Brief. The entries below must be repeated exactly. None may be skipped.

Available records.
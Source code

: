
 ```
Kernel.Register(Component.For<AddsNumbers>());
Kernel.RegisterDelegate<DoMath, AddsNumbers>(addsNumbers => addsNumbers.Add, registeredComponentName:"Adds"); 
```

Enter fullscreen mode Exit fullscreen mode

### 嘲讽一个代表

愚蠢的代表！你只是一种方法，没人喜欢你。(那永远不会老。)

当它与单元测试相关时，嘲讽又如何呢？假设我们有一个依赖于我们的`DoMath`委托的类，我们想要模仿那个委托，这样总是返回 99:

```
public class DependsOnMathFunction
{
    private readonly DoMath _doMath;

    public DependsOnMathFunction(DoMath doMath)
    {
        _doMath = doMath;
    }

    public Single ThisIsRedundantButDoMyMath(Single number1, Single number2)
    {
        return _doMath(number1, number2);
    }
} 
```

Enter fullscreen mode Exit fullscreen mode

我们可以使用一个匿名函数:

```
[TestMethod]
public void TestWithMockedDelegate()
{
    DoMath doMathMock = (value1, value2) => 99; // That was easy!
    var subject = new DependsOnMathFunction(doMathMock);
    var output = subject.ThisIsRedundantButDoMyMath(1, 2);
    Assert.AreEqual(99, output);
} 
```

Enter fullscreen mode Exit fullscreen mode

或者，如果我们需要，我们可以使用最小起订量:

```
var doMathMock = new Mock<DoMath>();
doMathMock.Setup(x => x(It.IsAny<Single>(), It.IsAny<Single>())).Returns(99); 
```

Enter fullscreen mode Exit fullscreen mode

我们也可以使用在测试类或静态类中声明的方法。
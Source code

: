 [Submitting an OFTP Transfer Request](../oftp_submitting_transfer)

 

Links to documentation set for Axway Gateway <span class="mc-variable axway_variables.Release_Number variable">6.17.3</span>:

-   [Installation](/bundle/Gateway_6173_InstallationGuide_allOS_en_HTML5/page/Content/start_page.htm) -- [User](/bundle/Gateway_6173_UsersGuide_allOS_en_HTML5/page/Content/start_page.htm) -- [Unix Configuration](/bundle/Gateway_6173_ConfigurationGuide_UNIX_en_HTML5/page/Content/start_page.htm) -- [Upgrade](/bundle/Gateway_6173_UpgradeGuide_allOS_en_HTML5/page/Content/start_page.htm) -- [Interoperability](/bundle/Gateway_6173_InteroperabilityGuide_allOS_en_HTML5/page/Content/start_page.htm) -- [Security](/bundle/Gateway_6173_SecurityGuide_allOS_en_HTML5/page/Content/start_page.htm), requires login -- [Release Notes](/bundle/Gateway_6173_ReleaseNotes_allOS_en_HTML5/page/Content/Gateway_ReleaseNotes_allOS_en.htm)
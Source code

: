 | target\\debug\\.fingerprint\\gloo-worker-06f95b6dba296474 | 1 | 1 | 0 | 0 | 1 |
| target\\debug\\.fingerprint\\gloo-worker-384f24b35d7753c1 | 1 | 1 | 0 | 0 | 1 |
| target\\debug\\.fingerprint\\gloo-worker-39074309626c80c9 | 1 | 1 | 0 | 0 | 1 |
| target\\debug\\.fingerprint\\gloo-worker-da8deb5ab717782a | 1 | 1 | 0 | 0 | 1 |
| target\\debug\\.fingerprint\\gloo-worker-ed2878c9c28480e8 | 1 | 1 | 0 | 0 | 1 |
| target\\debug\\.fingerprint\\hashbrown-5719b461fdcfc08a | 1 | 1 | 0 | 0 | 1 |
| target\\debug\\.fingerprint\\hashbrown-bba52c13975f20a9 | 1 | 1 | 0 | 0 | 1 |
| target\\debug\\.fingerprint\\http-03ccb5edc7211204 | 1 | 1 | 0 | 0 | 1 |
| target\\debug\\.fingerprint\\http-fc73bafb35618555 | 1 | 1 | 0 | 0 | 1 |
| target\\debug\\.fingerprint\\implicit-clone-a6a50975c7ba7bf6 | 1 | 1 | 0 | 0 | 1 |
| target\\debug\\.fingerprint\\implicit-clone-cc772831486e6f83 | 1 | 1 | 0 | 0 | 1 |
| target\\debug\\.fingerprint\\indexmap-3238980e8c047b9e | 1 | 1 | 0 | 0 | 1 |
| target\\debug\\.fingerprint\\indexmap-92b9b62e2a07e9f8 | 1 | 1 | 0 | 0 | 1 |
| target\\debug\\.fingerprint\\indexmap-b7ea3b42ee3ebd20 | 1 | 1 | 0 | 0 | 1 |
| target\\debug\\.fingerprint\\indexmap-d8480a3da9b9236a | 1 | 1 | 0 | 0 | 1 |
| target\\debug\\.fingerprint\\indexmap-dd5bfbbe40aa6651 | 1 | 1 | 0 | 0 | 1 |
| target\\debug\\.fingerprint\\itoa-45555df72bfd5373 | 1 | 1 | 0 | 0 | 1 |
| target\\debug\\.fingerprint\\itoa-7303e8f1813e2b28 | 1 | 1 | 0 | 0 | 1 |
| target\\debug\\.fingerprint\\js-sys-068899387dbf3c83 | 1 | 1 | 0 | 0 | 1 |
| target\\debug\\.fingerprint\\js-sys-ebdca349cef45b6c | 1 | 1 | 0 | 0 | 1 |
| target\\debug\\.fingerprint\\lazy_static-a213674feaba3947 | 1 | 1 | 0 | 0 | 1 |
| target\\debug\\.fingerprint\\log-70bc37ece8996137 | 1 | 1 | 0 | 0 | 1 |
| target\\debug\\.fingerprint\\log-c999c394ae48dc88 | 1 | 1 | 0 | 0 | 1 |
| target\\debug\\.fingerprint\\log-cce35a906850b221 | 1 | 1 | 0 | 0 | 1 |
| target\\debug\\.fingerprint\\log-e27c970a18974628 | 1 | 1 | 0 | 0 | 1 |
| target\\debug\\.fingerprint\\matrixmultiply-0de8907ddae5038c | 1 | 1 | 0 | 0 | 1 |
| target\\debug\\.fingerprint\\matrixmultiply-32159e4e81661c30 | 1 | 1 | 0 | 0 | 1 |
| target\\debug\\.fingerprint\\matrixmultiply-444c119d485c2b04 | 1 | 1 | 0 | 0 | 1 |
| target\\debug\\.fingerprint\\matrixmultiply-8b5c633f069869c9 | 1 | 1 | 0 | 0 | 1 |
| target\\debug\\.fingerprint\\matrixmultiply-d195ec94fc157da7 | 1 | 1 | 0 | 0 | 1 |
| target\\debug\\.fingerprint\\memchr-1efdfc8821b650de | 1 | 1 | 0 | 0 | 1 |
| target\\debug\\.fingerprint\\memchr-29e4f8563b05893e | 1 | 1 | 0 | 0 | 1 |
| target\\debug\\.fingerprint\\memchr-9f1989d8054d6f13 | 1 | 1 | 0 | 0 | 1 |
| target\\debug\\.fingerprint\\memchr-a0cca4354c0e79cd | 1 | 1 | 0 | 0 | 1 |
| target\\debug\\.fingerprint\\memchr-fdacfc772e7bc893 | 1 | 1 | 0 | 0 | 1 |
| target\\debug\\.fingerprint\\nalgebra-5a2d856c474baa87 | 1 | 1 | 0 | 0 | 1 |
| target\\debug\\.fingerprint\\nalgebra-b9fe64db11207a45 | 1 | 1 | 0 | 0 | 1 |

Answer to the exercise.
Source code

:
 ```
Kernel.Register(Component.For<AddsNumbers>());
Kernel.RegisterDelegate<DoMath, AddsNumbers>(addsNumbers => addsNumbers.Add, registeredComponentName:"Adds"); 
```

Enter fullscreen mode Exit fullscreen mode

### 嘲讽一个代表

愚蠢的代表！你只是一种方法，没人喜欢你。(那永远不会老。)

当它与单元测试相关时，嘲讽又如何呢？假设我们有一个依赖于我们的`DoMath`委托的类，我们想要模仿那个委托，这样总是返回 99:

```
public class DependsOnMathFunction
{
    private readonly DoMath _doMath;

    public DependsOnMathFunction(DoMath doMath)
    {
        _doMath = doMath;
    }

    public Single ThisIsRedundantButDoMyMath(Single number1, Single number2)
    {
        return _doMath(number1, number2);
    }
} 
```

Enter fullscreen mode Exit fullscreen mode

我们可以使用一个匿名函数:

```
[TestMethod]
public void TestWithMockedDelegate()
{
    DoMath doMathMock = (value1, value2) => 99; // That was easy!
    var subject = new DependsOnMathFunction(doMathMock);
    var output = subject.ThisIsRedundantButDoMyMath(1, 2);
    Assert.AreEqual(99, output);
} 
```

Enter fullscreen mode Exit fullscreen mode

或者，如果我们需要，我们可以使用最小起订量:

```
var doMathMock = new Mock<DoMath>();
doMathMock.Setup(x => x(It.IsAny<Single>(), It.IsAny<Single>())).Returns(99); 
```

Enter fullscreen mode Exit fullscreen mode

我们也可以使用在测试类或静态类中声明的方法。
Source code

: [Submitting an OFTP Transfer Request](../oftp_submitting_transfer)

 

Links to documentation set for Axway Gateway <span class="mc-variable axway_variables.Release_Number variable">6.17.3</span>:

-   [Installation](/bundle/Gateway_6173_InstallationGuide_allOS_en_HTML5/page/Content/start_page.htm) -- [User](/bundle/Gateway_6173_UsersGuide_allOS_en_HTML5/page/Content/start_page.htm) -- [Unix Configuration](/bundle/Gateway_6173_ConfigurationGuide_UNIX_en_HTML5/page/Content/start_page.htm) -- [Upgrade](/bundle/Gateway_6173_UpgradeGuide_allOS_en_HTML5/page/Content/start_page.htm) -- [Interoperability](/bundle/Gateway_6173_InteroperabilityGuide_allOS_en_HTML5/page/Content/start_page.htm) -- [Security](/bundle/Gateway_6173_SecurityGuide_allOS_en_HTML5/page/Content/start_page.htm), requires login -- [Release Notes](/bundle/Gateway_6173_ReleaseNotes_allOS_en_HTML5/page/Content/Gateway_ReleaseNotes_allOS_en.htm)
Source code

: | target\\debug\\.fingerprint\\gloo-worker-06f95b6dba296474 | 1 | 1 | 0 | 0 | 1 |
| target\\debug\\.fingerprint\\gloo-worker-384f24b35d7753c1 | 1 | 1 | 0 | 0 | 1 |
| target\\debug\\.fingerprint\\gloo-worker-39074309626c80c9 | 1 | 1 | 0 | 0 | 1 |
| target\\debug\\.fingerprint\\gloo-worker-da8deb5ab717782a | 1 | 1 | 0 | 0 | 1 |
| target\\debug\\.fingerprint\\gloo-worker-ed2878c9c28480e8 | 1 | 1 | 0 | 0 | 1 |
| target\\debug\\.fingerprint\\hashbrown-5719b461fdcfc08a | 1 | 1 | 0 | 0 | 1 |
| target\\debug\\.fingerprint\\hashbrown-bba52c13975f20a9 | 1 | 1 | 0 | 0 | 1 |
| target\\debug\\.fingerprint\\http-03ccb5edc7211204 | 1 | 1 | 0 | 0 | 1 |
| target\\debug\\.fingerprint\\http-fc73bafb35618555 | 1 | 1 | 0 | 0 | 1 |
| target\\debug\\.fingerprint\\implicit-clone-a6a50975c7ba7bf6 | 1 | 1 | 0 | 0 | 1 |
| target\\debug\\.fingerprint\\implicit-clone-cc772831486e6f83 | 1 | 1 | 0 | 0 | 1 |
| target\\debug\\.fingerprint\\indexmap-3238980e8c047b9e | 1 | 1 | 0 | 0 | 1 |
| target\\debug\\.fingerprint\\indexmap-92b9b62e2a07e9f8 | 1 | 1 | 0 | 0 | 1 |
| target\\debug\\.fingerprint\\indexmap-b7ea3b42ee3ebd20 | 1 | 1 | 0 | 0 | 1 |
| target\\debug\\.fingerprint\\indexmap-d8480a3da9b9236a | 1 | 1 | 0 | 0 | 1 |
| target\\debug\\.fingerprint\\indexmap-dd5bfbbe40aa6651 | 1 | 1 | 0 | 0 | 1 |
| target\\debug\\.fingerprint\\itoa-45555df72bfd5373 | 1 | 1 | 0 | 0 | 1 |
| target\\debug\\.fingerprint\\itoa-7303e8f1813e2b28 | 1 | 1 | 0 | 0 | 1 |
| target\\debug\\.fingerprint\\js-sys-068899387dbf3c83 | 1 | 1 | 0 | 0 | 1 |
| target\\debug\\.fingerprint\\js-sys-ebdca349cef45b6c | 1 | 1 | 0 | 0 | 1 |
| target\\debug\\.fingerprint\\lazy_static-a213674feaba3947 | 1 | 1 | 0 | 0 | 1 |
| target\\debug\\.fingerprint\\log-70bc37ece8996137 | 1 | 1 | 0 | 0 | 1 |
| target\\debug\\.fingerprint\\log-c999c394ae48dc88 | 1 | 1 | 0 | 0 | 1 |
| target\\debug\\.fingerprint\\log-cce35a906850b221 | 1 | 1 | 0 | 0 | 1 |
| target\\debug\\.fingerprint\\log-e27c970a18974628 | 1 | 1 | 0 | 0 | 1 |
| target\\debug\\.fingerprint\\matrixmultiply-0de8907ddae5038c | 1 | 1 | 0 | 0 | 1 |
| target\\debug\\.fingerprint\\matrixmultiply-32159e4e81661c30 | 1 | 1 | 0 | 0 | 1 |
| target\\debug\\.fingerprint\\matrixmultiply-444c119d485c2b04 | 1 | 1 | 0 | 0 | 1 |
| target\\debug\\.fingerprint\\matrixmultiply-8b5c633f069869c9 | 1 | 1 | 0 | 0 | 1 |
| target\\debug\\.fingerprint\\matrixmultiply-d195ec94fc157da7 | 1 | 1 | 0 | 0 | 1 |
| target\\debug\\.fingerprint\\memchr-1efdfc8821b650de | 1 | 1 | 0 | 0 | 1 |
| target\\debug\\.fingerprint\\memchr-29e4f8563b05893e | 1 | 1 | 0 | 0 | 1 |
| target\\debug\\.fingerprint\\memchr-9f1989d8054d6f13 | 1 | 1 | 0 | 0 | 1 |
| target\\debug\\.fingerprint\\memchr-a0cca4354c0e79cd | 1 | 1 | 0 | 0 | 1 |
| target\\debug\\.fingerprint\\memchr-fdacfc772e7bc893 | 1 | 1 | 0 | 0 | 1 |
| target\\debug\\.fingerprint\\nalgebra-5a2d856c474baa87 | 1 | 1 | 0 | 0 | 1 |
| target\\debug\\.fingerprint\\nalgebra-b9fe64db11207a45 | 1 | 1 | 0 | 0 | 1 |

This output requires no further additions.